Another consequence of increasing bamboo abundance is that the forest becomes more flammable, especially when there is dead bamboo biomass available over large areas as a result of the simultaneous bamboo die-off events. Currently, the climate is apparently wet enough to prevent major fires, but the drying climate in combination with increasing abundance of anthropogenic fires (Aragão and Shimabukuro 2010) can change the balance with potentially catastrophic consequences for the whole forest ecosystem.
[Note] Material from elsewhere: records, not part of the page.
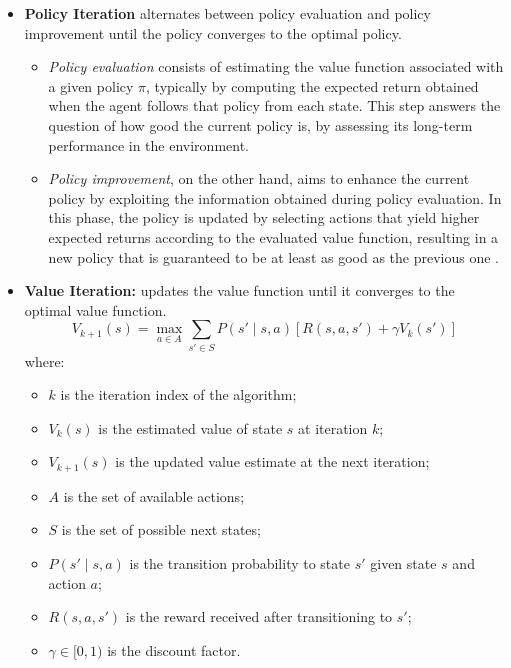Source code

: \documentclass[12pt,a4paper]{report}
\begin{document}
\begin{itemize}
    \item \textbf{Policy Iteration} alternates between policy evaluation and policy 
    improvement until the policy converges to the optimal policy.
    \begin{itemize}
        \item \textit{Policy evaluation} consists of estimating the value function 
        associated with a given policy $\pi$, typically by computing the expected 
        return obtained when the agent follows that policy from each state. This step 
        answers the question of how good the current policy is, by assessing its 
        long-term performance in the environment.
        \item \textit{Policy improvement}, on the other hand, aims to enhance the 
        current policy by exploiting the information obtained during policy evaluation. 
        In this phase, the policy is updated by selecting actions that yield higher 
        expected returns according to the evaluated value function, resulting in a new 
        policy that is guaranteed to be at least as good as the previous one 
        \cite{chiave44}.
    \end{itemize}
    \item \textbf{Value Iteration:} updates the value function until it converges to 
    the optimal value function.
        \[
        V_{k+1}(s) = \max_{a \in A} \sum_{s' \in S} P(s' \mid s, a) 
    \left[ R(s, a, s') + \gamma V_k(s') \right]
        \]
    \noindent where:
        \begin{itemize}
            \item $k$ is the iteration index of the algorithm;
            \item $V_k(s)$ is the estimated value of state $s$ at iteration $k$;
            \item $V_{k+1}(s)$ is the updated value estimate at the next iteration;
            \item $A$ is the set of available actions;
            \item $S$ is the set of possible next states;
            \item $P(s' \mid s, a)$ is the transition probability to state $s'$ given state $s$ and action $a$;
            \item $R(s, a, s')$ is the reward received after transitioning to $s'$;
            \item $\gamma \in [0,1)$ is the discount factor.
        \end{itemize}
\end{itemize}
\end{document}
Below, we describe in more detail how the bamboo forest area in southwestern Amazonia may be threatened by an irreversible ecological conversion to a more open habitat due to the simultaneous pressure from a variety of human-induced changes and the increasing abundance of the bamboo in the forest. We will approach this perspective by reviewing relevant literature on the ecology of the bamboo and the regional climate and vegetation and derive a detailed justification for a possible scenario for the bamboo forests of the region. The scenario can be summarised in three steps: (1) the abundance of bamboo in the forest is growing due to increasing forest disturbance created directly by human activities and indirectly via global and regional climate change that enhances tree mortality, (2) the increased bamboo biomass and more acute dry season droughts enhance the probability of canopy-devastating forest fires fueled by dead bamboos after a die-off event and (3) the destruction of the forest canopy and accompanying death of several canopy trees trigger the risk of a sudden switch from a forest to an open savanna ecosystem.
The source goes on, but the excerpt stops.